2. Make the anchovy paste and dressing:

  • Finely grate 6 large cloves garlic directly onto a cutting board. Place about 15 anchovies on the board with the garlic. (The remaining anchovies will be used as burger topping!) Using two forks, mash the two together until a smooth paste is formed.
  • Transfer 2 teaspoons of the paste to a large bowl (reserve all the remaining paste for seasoning the patties), along with ½ cup mayonnaise, ⅓ cup Dijon mustard, the finely grated zest of 1 lemon, and the juice of half a lemon. Whisk until thoroughly combined. Season to taste with salt and pepper. Now season again with more pepper– the dressing warrants a lot! Transfer to the refrigerator until ready to toss with the baby gems.
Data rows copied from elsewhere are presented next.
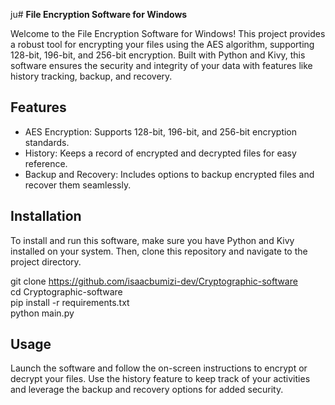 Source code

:ju# **File Encryption Software for Windows**

Welcome to the File Encryption Software for Windows! This project provides a robust tool for encrypting your files using the AES algorithm, 
supporting 128-bit, 196-bit, and 256-bit encryption. Built with Python and Kivy, this software ensures the security and integrity of your data with features like history tracking,
backup, and recovery.

## **Features**

- AES Encryption: Supports 128-bit, 196-bit, and 256-bit encryption standards.
- History: Keeps a record of encrypted and decrypted files for easy reference.
- Backup and Recovery: Includes options to backup encrypted files and recover them seamlessly.

## **Installation**

To install and run this software, make sure you have Python and Kivy installed on your system. Then, clone this repository and navigate to the project directory.  

git clone https://github.com/isaacbumizi-dev/Cryptographic-software  
cd Cryptographic-software  
pip install -r requirements.txt  
python main.py  

## **Usage**

Launch the software and follow the on-screen instructions to encrypt or decrypt your files. Use the history feature to keep track of your activities 
and leverage the backup and recovery options for added security.

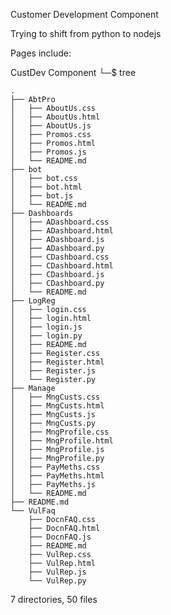 Customer Development Component

Trying to shift from python to nodejs

Pages include:

CustDev Component
└─$ tree

    .
    ├── AbtPro
    │   ├── AboutUs.css
    │   ├── AboutUs.html
    │   ├── AboutUs.js
    │   ├── Promos.css
    │   ├── Promos.html
    │   ├── Promos.js
    │   └── README.md
    ├── bot
    │   ├── bot.css
    │   ├── bot.html
    │   ├── bot.js
    │   └── README.md
    ├── Dashboards
    │   ├── ADashboard.css
    │   ├── ADashboard.html
    │   ├── ADashboard.js
    │   ├── ADashboard.py
    │   ├── CDashboard.css
    │   ├── CDashboard.html
    │   ├── CDashboard.js
    │   ├── CDashboard.py
    │   └── README.md
    ├── LogReg
    │   ├── login.css
    │   ├── login.html
    │   ├── login.js
    │   ├── login.py
    │   ├── README.md
    │   ├── Register.css
    │   ├── Register.html
    │   ├── Register.js
    │   └── Register.py
    ├── Manage
    │   ├── MngCusts.css
    │   ├── MngCusts.html
    │   ├── MngCusts.js
    │   ├── MngCusts.py
    │   ├── MngProfile.css
    │   ├── MngProfile.html
    │   ├── MngProfile.js
    │   ├── MngProfile.py
    │   ├── PayMeths.css
    │   ├── PayMeths.html
    │   ├── PayMeths.js
    │   └── README.md
    ├── README.md
    └── VulFaq
        ├── DocnFAQ.css
        ├── DocnFAQ.html
        ├── DocnFAQ.js
        ├── README.md
        ├── VulRep.css
        ├── VulRep.html
        ├── VulRep.js
        └── VulRep.py

7 directories, 50 files

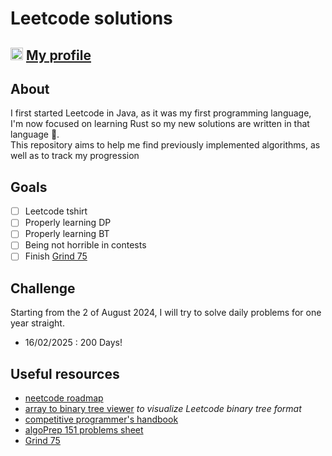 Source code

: # Leetcode solutions
## <img src="https://zupimages.net/up/21/08/l0ho.png" width="20" height="20">  [My profile](https://leetcode.com/dirdr/)
## About
I first started Leetcode in Java, as it was my first programming language, I'm now focused on learning Rust so my new solutions are written in that language 🦀. \
This repository aims to help me find previously implemented algorithms, as well as to track my progression

## Goals
- [ ] Leetcode tshirt
- [ ] Properly learning DP
- [ ] Properly learning BT
- [ ] Being not horrible in contests
- [ ] Finish [Grind 75](https://www.techinterviewhandbook.org/grind75/)

## Challenge
Starting from the 2 of August 2024, I will try to solve daily problems for one year straight.
- 16/02/2025 : 200 Days!

## Useful resources
- [neetcode roadmap](https://neetcode.io/roadmap)
- [array to binary tree viewer](https://eniac00.github.io/btv/) _to visualize Leetcode binary tree format_
- [competitive programmer's handbook](https://cses.fi/book/book.pdf)
- [algoPrep 151 problems sheet](https://docs.google.com/spreadsheets/d/1kyHfGGaLTzWspcqMUUS5Httmip7t8LJB0P-uPrRLGos/edit#gid=0)
- [Grind 75](https://www.techinterviewhandbook.org/grind75/)
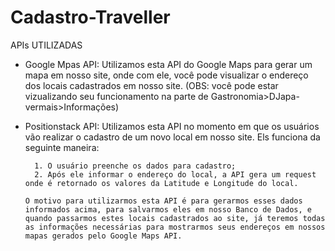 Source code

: # Cadastro-Traveller

APIs UTILIZADAS

- Google Mpas API:
      Utilizamos esta API do Google Maps para gerar um mapa em nosso site, onde com ele, você pode visualizar o endereço dos locais cadastrados em nosso site.
      (OBS: você pode estar vizualizando seu funcionamento na parte de Gastronomia>DJapa-vermais>Informações)
      
- Positionstack API:
      Utilizamos esta API no momento em que os usuários vão realizar o cadastro de um novo local em nosso site. Els funciona da seguinte maneira:
      
        1. O usuário preenche os dados para cadastro;
        2. Após ele informar o endereço do local, a API gera um request onde é retornado os valores da Latitude e Longitude do local.

      O motivo para utilizarmos esta API é para gerarmos esses dados informados acima, para salvarmos eles em nosso Banco de Dados, e quando passarmos estes locais cadastrados ao site, já teremos todas as informações necessárias para mostrarmos seus endereços em nossos mapas gerados pelo Google Maps API.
3. Make the anchovy-garlic patties:

  • Place 1 ½ lbs of ground beef into a large bowl. Sprinkle with 1 teaspoon kosher salt and a healthy dose of freshly ground black pepper. Dot the beef with half of the anchovy paste in little dime-sized pockets. Give the beef a very light mixing with your hands, add the remaining paste in the same manner (dotting it), and mix gently once more–goal here is to retain little pockets of choves.
  • Divide the meat mixture into four equal portions (6½ oz each). Flatten the portions into roughly-shaped rounds on a work surface, slightly larger than the size of your palm. Divide 1 oz parm (about ½ cup, lightly packed) amongst the patties, into the center of each round. Enclose the cheese in the patties and re-flatten into 4-inch rounds, approximately ¾-inch high. You can do this with your hands, of course, but using the lid of a classic deli container is a helpful tool for making uniform patties: Place each portion of meat on top of the lid, lightly and evenly pressing the meat to the edges.
  • To the remaining 4 ounces of grated cheese, add a heaping tablespoon of all-purpose flour and toss with a fork to combine. (This will become your frico mixture.)

4. Fire the burgers!!!:

  • Toast or grill 4 brioche buns as you wish: under the broiler in your oven, on the grill, or in a large cast iron skillet over medium-high heat.
  • Preheat one large cast iron skillet over high heat for three minutes. You will cook in two batches, but can also cook simultaneously if you have 2 large (10-12”) skillets.
    Make sure the bowl of parm with the flour is at the ready!
  • Add about a teaspoon vegetable oil to the skillet and swirl to coat–you should see wisps of smoke emanating from the skillet, If not, preheat longer. Add the patties and cook, undisturbed, for 2 ½ minutes, until well seared on the undersides. (The burgers should be sizzling vigorously; if they’re not, increase the heat.) Set a timer! Flip, and continue to cook until burgers register 120 degrees on the interior for medium-rare, 2 minutes more.
  • FRICO IT UP: Turn off heat, and immediately top each burger with a big ol’ pile of the parm-flour mixture, dividing it evenly among the patties, letting the majority fall around the edges of the patties themselves. Cook until the cheese turns ever so slightly golden brown, about 20-30 seconds. Using a thin metal spatula, loosen the frico from the surface of the skillet and flip the patties, frico and all, and cook 15 seconds longer. Transfer the patties to a baking sheet, don’t worry if the frico detaches from the patties at any point, it’s all going to the same place, you’ll just pile the frico right on top when you assemble the burgers.

5. Assemble:

  • Spread the buns with about 1 tablespoon of the caesar dressing per side.
  • Toss the remaining dressing with the sliced baby gems and season to taste with salt and pepper. Pile the lettuce on the bottom buns.
  • Place patties on top of lettuce, top each with a couple more anchovy filets, some white onion, and several pickles. Enjoy!!!